Please return, exactly and only, the lines beginning at the top of the entries below and ending with the line containing "## 1.1 Base相机切换导致切换场景时候闪烁"; keep out the pictures.

────────────────────────────────────────

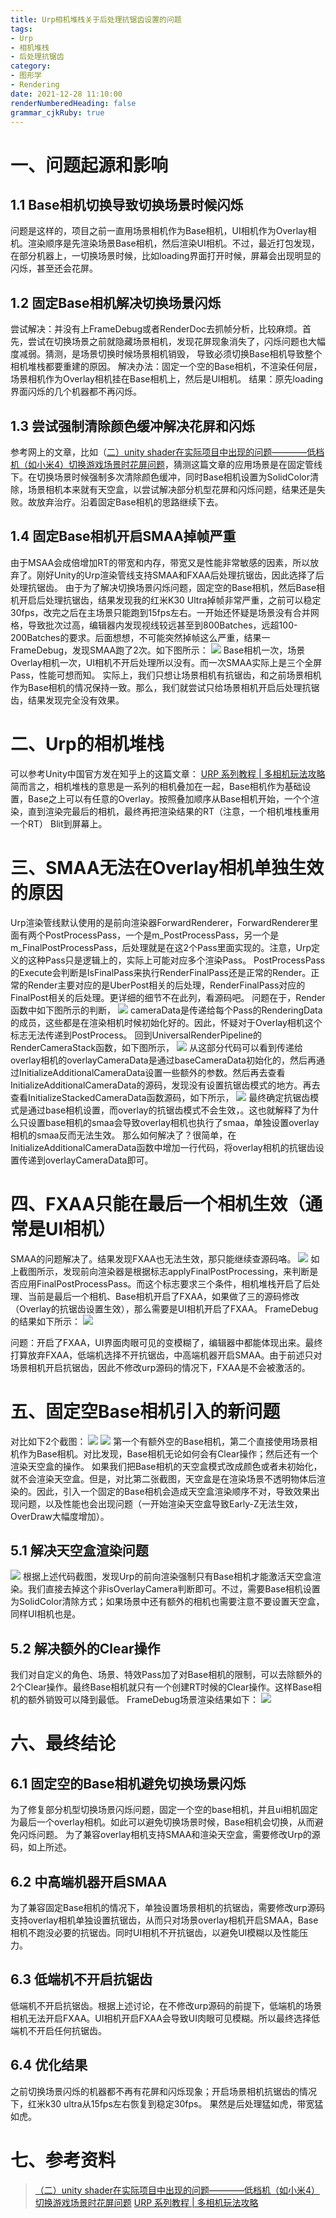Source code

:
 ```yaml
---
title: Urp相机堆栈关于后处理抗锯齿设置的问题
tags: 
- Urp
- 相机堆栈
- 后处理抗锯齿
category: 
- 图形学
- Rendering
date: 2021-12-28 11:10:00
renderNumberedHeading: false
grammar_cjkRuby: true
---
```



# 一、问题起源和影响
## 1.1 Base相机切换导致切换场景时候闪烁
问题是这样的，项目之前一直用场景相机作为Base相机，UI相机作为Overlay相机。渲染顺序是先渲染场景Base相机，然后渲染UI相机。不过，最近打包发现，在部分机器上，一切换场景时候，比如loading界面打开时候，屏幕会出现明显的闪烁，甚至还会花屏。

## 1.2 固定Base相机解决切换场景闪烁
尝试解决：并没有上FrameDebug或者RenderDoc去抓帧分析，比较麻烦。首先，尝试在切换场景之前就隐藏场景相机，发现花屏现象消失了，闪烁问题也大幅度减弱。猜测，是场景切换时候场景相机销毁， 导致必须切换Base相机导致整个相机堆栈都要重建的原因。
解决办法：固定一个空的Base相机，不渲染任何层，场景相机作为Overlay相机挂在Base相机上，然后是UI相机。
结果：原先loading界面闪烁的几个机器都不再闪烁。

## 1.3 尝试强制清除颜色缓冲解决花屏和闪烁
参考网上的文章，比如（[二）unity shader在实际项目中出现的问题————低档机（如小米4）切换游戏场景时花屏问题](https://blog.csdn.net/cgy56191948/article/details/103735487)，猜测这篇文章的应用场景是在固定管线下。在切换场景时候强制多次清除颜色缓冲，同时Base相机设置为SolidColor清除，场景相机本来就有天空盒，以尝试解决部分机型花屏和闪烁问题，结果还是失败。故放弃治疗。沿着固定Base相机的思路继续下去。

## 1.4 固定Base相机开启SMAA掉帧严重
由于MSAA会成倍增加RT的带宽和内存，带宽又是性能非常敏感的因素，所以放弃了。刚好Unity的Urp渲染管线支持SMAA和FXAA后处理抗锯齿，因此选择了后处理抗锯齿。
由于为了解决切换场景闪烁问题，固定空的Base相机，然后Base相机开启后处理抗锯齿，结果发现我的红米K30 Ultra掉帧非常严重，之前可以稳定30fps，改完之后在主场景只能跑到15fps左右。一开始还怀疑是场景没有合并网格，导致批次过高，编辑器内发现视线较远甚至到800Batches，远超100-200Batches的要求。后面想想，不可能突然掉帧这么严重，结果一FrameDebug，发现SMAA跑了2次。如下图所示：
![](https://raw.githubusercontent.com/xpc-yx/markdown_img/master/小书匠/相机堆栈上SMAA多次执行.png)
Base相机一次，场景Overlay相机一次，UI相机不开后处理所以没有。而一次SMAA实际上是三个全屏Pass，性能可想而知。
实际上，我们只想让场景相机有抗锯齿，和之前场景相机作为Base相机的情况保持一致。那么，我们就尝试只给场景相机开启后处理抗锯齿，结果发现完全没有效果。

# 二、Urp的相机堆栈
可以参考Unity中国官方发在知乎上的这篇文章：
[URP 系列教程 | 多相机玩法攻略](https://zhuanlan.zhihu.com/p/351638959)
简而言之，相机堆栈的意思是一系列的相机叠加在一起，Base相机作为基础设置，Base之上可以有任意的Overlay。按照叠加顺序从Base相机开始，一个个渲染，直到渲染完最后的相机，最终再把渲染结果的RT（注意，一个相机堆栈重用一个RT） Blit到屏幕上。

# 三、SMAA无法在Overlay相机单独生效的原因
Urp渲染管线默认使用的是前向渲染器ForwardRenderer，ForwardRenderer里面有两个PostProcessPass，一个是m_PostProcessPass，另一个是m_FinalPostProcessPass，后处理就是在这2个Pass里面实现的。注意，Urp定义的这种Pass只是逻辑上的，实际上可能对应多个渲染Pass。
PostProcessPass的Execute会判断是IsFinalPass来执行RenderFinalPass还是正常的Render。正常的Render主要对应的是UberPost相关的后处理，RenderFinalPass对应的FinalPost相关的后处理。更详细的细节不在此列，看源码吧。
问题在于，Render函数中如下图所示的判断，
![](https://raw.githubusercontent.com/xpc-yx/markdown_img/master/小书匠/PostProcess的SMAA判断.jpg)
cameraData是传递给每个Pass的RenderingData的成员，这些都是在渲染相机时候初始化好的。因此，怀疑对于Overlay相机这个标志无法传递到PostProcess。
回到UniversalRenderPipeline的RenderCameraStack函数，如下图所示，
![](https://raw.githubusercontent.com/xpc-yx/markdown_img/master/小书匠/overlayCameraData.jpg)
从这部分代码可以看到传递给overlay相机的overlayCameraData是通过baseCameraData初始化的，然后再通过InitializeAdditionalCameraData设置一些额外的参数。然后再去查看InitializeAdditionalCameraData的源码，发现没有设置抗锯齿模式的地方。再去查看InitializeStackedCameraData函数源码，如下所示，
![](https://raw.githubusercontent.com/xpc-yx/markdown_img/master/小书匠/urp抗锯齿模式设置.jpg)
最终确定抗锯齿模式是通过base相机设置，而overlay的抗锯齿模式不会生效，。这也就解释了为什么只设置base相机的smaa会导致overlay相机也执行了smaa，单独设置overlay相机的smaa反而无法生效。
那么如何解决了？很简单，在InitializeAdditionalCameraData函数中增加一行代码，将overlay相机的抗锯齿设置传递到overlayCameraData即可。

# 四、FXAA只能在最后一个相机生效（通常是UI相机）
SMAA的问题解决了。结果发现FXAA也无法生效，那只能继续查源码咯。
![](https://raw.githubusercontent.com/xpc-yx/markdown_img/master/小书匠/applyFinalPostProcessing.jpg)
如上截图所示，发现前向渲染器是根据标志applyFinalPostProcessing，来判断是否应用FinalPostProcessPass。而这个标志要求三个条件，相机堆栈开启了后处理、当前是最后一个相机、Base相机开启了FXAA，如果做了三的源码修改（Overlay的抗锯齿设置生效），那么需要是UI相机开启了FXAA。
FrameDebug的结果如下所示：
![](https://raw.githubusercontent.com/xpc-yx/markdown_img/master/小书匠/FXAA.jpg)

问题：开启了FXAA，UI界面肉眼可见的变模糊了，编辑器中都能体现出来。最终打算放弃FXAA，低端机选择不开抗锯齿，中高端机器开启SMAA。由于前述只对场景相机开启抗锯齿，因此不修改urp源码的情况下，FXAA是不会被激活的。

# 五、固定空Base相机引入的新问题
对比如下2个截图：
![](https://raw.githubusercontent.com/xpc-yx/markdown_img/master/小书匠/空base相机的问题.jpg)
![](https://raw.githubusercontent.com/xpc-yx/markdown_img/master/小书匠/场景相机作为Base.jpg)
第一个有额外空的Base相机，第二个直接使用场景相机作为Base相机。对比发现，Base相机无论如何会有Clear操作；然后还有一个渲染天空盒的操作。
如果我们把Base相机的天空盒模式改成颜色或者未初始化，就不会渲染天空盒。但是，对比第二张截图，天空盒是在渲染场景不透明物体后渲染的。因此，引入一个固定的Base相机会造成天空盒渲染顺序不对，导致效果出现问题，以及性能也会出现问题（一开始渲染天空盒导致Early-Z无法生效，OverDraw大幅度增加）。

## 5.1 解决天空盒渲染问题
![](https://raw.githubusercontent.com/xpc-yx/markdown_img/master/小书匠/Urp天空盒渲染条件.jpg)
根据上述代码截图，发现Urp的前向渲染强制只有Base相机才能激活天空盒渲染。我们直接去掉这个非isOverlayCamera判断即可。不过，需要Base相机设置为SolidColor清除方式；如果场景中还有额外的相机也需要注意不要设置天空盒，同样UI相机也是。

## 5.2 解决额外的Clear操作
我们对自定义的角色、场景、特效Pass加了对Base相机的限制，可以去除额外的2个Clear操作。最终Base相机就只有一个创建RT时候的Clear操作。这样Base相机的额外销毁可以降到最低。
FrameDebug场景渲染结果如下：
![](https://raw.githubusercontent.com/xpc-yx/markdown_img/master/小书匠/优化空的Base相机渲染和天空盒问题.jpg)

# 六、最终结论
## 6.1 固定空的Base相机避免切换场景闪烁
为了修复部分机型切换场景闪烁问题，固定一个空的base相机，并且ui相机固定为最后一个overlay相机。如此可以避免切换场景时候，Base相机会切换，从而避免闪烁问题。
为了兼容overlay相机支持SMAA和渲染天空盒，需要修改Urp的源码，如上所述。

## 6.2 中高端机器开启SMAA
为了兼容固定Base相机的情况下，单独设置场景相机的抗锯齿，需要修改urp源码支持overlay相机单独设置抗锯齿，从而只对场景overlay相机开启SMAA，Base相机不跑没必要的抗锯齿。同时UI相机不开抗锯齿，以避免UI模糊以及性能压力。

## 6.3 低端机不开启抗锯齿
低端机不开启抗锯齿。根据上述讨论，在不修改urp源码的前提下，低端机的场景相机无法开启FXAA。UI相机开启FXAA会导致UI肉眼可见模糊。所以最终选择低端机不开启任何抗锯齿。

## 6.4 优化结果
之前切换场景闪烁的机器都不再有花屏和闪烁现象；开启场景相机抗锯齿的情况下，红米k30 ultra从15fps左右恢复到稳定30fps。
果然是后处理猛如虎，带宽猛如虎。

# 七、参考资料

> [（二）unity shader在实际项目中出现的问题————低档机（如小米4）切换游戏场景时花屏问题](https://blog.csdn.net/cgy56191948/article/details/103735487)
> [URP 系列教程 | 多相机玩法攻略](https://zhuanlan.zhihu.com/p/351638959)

────────────────────────────────────────

Answer to this problem:
Source code

:
 ```yaml
---
title: Urp相机堆栈关于后处理抗锯齿设置的问题
tags: 
- Urp
- 相机堆栈
- 后处理抗锯齿
category: 
- 图形学
- Rendering
date: 2021-12-28 11:10:00
renderNumberedHeading: false
grammar_cjkRuby: true
---
```



# 一、问题起源和影响
## 1.1 Base相机切换导致切换场景时候闪烁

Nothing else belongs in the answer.